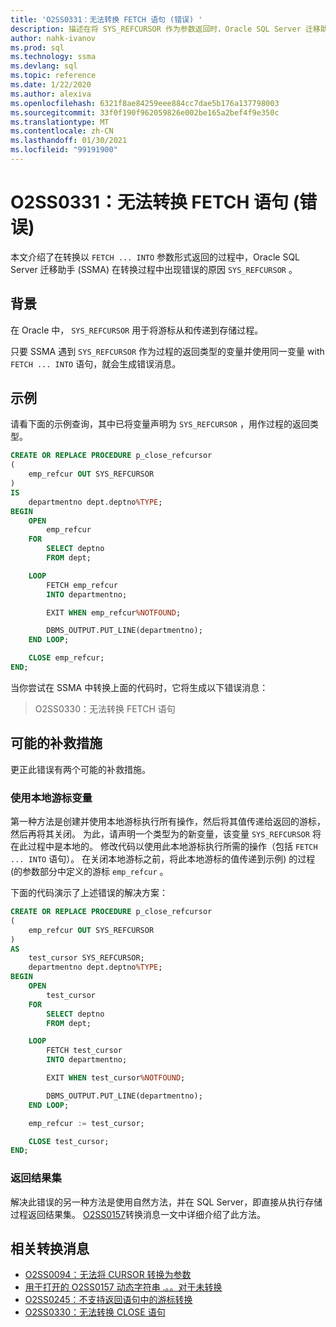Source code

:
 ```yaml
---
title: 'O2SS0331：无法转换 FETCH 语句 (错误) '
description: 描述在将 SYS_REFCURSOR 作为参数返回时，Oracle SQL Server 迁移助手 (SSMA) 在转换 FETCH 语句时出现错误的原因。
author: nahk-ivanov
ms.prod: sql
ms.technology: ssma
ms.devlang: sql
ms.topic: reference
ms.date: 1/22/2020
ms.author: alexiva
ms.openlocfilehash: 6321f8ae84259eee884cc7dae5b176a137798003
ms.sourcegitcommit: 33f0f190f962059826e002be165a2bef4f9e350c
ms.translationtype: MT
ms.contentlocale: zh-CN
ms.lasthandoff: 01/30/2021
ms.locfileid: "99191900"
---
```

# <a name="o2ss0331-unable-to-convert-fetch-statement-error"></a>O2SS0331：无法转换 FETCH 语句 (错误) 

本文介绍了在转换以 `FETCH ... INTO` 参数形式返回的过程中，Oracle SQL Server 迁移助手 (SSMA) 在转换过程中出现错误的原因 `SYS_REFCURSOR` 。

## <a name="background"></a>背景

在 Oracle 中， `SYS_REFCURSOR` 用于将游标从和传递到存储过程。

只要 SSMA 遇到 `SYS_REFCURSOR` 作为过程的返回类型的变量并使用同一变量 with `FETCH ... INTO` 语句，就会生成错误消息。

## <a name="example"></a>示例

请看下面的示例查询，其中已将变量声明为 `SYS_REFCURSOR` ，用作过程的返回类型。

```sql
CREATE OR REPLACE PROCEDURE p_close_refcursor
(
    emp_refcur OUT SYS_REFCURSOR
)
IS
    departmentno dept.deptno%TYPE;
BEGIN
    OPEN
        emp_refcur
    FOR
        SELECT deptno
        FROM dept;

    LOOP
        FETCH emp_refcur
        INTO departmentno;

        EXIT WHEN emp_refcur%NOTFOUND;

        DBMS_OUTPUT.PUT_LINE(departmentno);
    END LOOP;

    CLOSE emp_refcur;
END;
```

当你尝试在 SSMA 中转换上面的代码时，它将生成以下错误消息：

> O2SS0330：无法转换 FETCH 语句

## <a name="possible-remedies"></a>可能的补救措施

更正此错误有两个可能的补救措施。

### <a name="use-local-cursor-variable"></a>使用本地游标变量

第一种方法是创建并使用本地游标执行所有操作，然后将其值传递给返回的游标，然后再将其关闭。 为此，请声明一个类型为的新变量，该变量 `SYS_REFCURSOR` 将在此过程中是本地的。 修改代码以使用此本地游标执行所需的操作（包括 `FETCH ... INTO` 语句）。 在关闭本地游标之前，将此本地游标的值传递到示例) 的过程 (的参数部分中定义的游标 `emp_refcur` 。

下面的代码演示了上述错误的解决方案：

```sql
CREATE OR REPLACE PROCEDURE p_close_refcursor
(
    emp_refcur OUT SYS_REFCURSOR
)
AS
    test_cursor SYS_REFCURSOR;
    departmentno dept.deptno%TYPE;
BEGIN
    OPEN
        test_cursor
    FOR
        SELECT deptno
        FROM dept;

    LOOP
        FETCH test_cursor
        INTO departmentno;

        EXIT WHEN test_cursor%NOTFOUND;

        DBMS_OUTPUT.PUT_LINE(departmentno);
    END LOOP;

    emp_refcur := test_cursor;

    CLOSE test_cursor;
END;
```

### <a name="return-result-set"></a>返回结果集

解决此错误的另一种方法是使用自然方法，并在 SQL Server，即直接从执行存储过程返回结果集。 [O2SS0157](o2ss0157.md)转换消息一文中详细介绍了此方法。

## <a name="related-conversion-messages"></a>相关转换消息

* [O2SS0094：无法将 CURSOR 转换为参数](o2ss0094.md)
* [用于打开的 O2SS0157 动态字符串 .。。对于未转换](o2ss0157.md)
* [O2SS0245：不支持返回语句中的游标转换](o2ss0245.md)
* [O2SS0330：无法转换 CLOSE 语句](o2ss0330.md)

--- --- ---

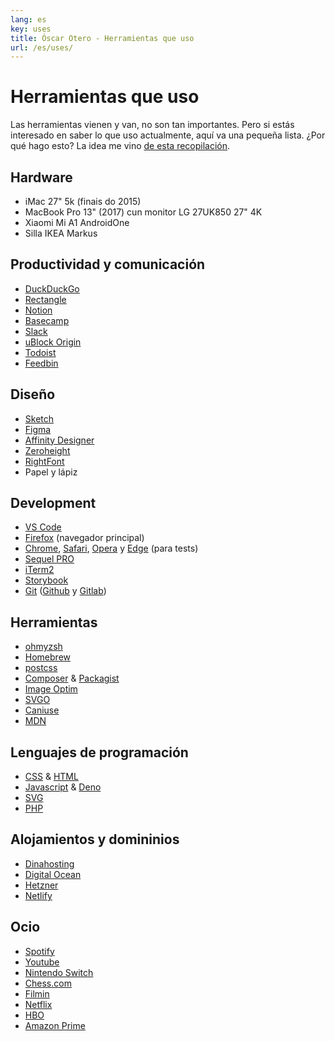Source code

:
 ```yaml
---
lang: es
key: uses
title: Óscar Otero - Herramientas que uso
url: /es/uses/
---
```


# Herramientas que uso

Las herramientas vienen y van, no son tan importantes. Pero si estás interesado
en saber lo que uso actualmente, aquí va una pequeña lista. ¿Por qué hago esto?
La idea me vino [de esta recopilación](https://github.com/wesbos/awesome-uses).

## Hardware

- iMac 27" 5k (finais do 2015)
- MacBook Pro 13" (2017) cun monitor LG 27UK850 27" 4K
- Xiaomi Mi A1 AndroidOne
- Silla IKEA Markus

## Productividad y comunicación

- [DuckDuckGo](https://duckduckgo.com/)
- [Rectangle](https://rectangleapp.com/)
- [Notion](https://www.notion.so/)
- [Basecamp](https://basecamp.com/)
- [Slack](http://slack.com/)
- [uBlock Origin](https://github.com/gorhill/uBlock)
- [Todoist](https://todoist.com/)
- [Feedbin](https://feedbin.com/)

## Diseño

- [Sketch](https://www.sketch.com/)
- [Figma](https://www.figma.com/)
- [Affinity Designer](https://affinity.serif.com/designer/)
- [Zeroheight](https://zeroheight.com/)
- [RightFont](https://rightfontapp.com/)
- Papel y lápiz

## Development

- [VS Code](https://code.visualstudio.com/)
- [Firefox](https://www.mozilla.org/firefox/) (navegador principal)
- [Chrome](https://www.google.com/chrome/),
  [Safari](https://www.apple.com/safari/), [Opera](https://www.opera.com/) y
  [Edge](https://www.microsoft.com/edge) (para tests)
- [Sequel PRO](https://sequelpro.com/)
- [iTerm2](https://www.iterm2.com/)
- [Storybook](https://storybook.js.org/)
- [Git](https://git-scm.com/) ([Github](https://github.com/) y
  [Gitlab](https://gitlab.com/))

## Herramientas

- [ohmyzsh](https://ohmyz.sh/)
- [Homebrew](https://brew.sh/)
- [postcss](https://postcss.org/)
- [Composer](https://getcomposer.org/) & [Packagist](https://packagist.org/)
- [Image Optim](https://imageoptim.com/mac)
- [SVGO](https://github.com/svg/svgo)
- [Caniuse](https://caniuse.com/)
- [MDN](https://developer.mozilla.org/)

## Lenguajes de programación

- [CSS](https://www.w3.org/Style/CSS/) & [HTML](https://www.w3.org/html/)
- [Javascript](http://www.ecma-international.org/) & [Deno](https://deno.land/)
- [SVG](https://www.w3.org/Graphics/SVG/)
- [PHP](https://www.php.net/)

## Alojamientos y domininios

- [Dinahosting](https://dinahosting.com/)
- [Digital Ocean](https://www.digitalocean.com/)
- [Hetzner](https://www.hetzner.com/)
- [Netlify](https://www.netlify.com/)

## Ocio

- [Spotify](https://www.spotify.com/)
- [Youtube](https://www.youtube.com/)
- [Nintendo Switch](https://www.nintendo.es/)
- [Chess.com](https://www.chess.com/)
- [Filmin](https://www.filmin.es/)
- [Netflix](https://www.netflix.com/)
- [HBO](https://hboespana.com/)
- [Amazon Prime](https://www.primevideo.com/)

--- --- ---

Task details:
Everything above from the line containing "- [iTerm2](https://www.iterm2.com/)" down to the line containing "- [Composer](https://getcomposer.org/) &" should be copied exactly, both end lines included, and nothing else.

Answer for this exercise:
- [iTerm2](https://www.iterm2.com/)
- [Storybook](https://storybook.js.org/)
- [Git](https://git-scm.com/) ([Github](https://github.com/) y
  [Gitlab](https://gitlab.com/))

## Herramientas

- [ohmyzsh](https://ohmyz.sh/)
- [Homebrew](https://brew.sh/)
- [postcss](https://postcss.org/)
- [Composer](https://getcomposer.org/) & [Packagist](https://packagist.org/)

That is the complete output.